Lemonade Skies and Bluebell Woods 1
Chapter One — Sometimes What You Expect is Not What You Get.
On October 1st I celebrated a significant anniversary. Eighteen years ago I landed, too exhausted and ignorant to be sufficiently worried, on British soil. I carried my whole life in one large suitcase with odd and random things in it and one ordinary but bursting-at-the-seams backpack.
It was pretty early in the morning when I landed but everyone from all over the world already seemed to be lined up in this very large airplane hanger. They had us controlled in that funny cross-hatch, back and forth configuration that seems a feature of airports. But that soon morphed into rows aimed at one particular customs agent. I could see ahead around the shoulders of those in front of me that our agent was a rather obviously displeased one. He never once cracked a smile at anyone. This led to cognitive dissonance number one: the storied politeness of British people versus the reality of a really grumpy customs agent.
He groused constantly at the people who unluckily found themselves stood beside his raised booth. He looked down with stormy brow and berated them in what seemed like two or three different languages. I hadn’t detected English and the pit of my stomach got quivery.
My turn came. “What are you doing here?” he bent down and shouted at me.
I was so flummoxed I couldn’t reply at first but at least I recognized the language. My sleep deprived brain refused to come up with a suitable answer. “I was invited,” I whispered.
“Speak up! Speak up!” he shouted again.
I cleared my throat and weakly asked “Is there a chair?”
“No, no, no!” he wagged his head negatively. “You cannot sit here!”
I immediately believed he meant anywhere in Britain.
“Why have you come to Britain?!?” I think he thought I had trouble with my hearing.
“I’m here to work.” I managed a bit weakly. 14 hour flights take a lot out of one.

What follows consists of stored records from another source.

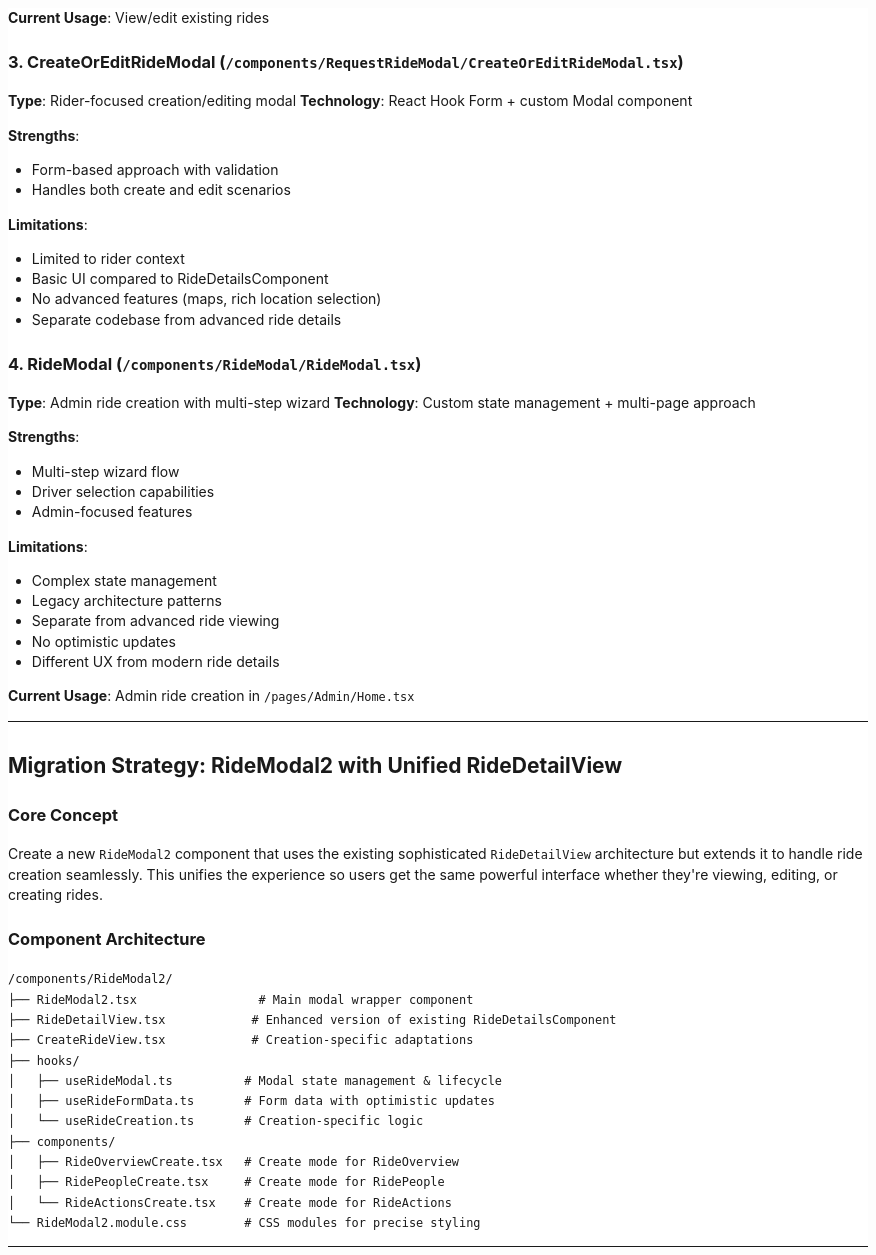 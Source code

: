 **Current Usage**: View/edit existing rides

### 3. CreateOrEditRideModal (`/components/RequestRideModal/CreateOrEditRideModal.tsx`)
**Type**: Rider-focused creation/editing modal
**Technology**: React Hook Form + custom Modal component

**Strengths**:
- Form-based approach with validation
- Handles both create and edit scenarios

**Limitations**:
- Limited to rider context
- Basic UI compared to RideDetailsComponent
- No advanced features (maps, rich location selection)
- Separate codebase from advanced ride details

### 4. RideModal (`/components/RideModal/RideModal.tsx`)
**Type**: Admin ride creation with multi-step wizard
**Technology**: Custom state management + multi-page approach

**Strengths**:
- Multi-step wizard flow
- Driver selection capabilities
- Admin-focused features

**Limitations**:
- Complex state management
- Legacy architecture patterns
- Separate from advanced ride viewing
- No optimistic updates
- Different UX from modern ride details

**Current Usage**: Admin ride creation in `/pages/Admin/Home.tsx`

---

## Migration Strategy: RideModal2 with Unified RideDetailView

### Core Concept
Create a new `RideModal2` component that uses the existing sophisticated `RideDetailView` architecture but extends it to handle ride creation seamlessly. This unifies the experience so users get the same powerful interface whether they're viewing, editing, or creating rides.

### Component Architecture

```
/components/RideModal2/
├── RideModal2.tsx                 # Main modal wrapper component
├── RideDetailView.tsx            # Enhanced version of existing RideDetailsComponent
├── CreateRideView.tsx            # Creation-specific adaptations
├── hooks/
│   ├── useRideModal.ts          # Modal state management & lifecycle
│   ├── useRideFormData.ts       # Form data with optimistic updates
│   └── useRideCreation.ts       # Creation-specific logic
├── components/
│   ├── RideOverviewCreate.tsx   # Create mode for RideOverview
│   ├── RidePeopleCreate.tsx     # Create mode for RidePeople
│   └── RideActionsCreate.tsx    # Create mode for RideActions
└── RideModal2.module.css        # CSS modules for precise styling
```

---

He fixed me with a throbbingly sceptical look under which I involuntarily cringed. A lot rode on whether or not he’d let me in. Crack! He stamped my passport heavily. He examined each paper, signed it and passed it back to me, never taking his eyes off me. I felt as if an eagle was about to deflesh me. Then he said “Welcome to Britain” while frowningly gesturing for the next examinee and I was out of there.
It was pretty straight forward through the next layer of customs. I had nothing to declare. I didn’t have £10,000 in my suitcase or backpack and I’d already eaten my apple in the previous airport. The uniformed people just ignored me as I walked through a long makeshift corridor into the arrivals terminal.
Once inside I was overwhelmed by the sounds and the sight of so many milling people. I’m from the Pacific Northwest originally. I don’t think I’d ever seen so many people at once except at a parade and generally there you’d find spaces between the marching bands.
This brought on cognitive dissonance number two. All those British TV shows taking place in sleepy little cobblestoned villages wasn’t representative of this Britain at all.
I looked around for a sign with my name on it. Then I looked some more. And then more. I couldn’t believe it wasn’t there.
Several years before this trip someone had stolen my car. They planned it because it was a station wagon and they needed to move. I know exactly who did it. When it disappeared I remember looking and looking and looking in the spot where it was always parked because I couldn’t believe that old thing was gone. Last laugh, I’d limped home with it. It’s water pump was non-functional. They had to abandon it a few streets away. Ha! That feeling then of ‘it will just appear if I look hard enough’ was the same sensation I was feeling now. Cognitive Dissonance number three.
I’d been promised that the people I was supposedly working for would collect me and deliver me to the bed and breakfast where I’d be staying. I really was actively recruited to work in the UK. My specialty was needed, I was told. We’ll take care of you, they said.
There was no one there for me.
So, here I was alone, far, far from home with not a clue what to do next.
What I did do next probably fulfilled the expectations (stereotype) that my British ‘hosts’ had of Americans. I got loud and insistent. I found a phone attached to a wall, called my agency and read them some pertinent, jet-lagged, sleep-deprived, emotionally charged riot acts. I was promised a pick up, I was promised a bed and breakfast, no I couldn’t make it to their office on my own. I didn’t even know where I was in relation to anything else. My internal map was ALL Terra Incognito. Yes, I’ll wait for the driver you will send for me — who arrived three hours later. What else was I going to do?
I barely acknowledged my lovely hostesses at the B & B who led me unprotesting to a red room with a lovely soft bed. I then proceeded to sleep for nearly 24 hours.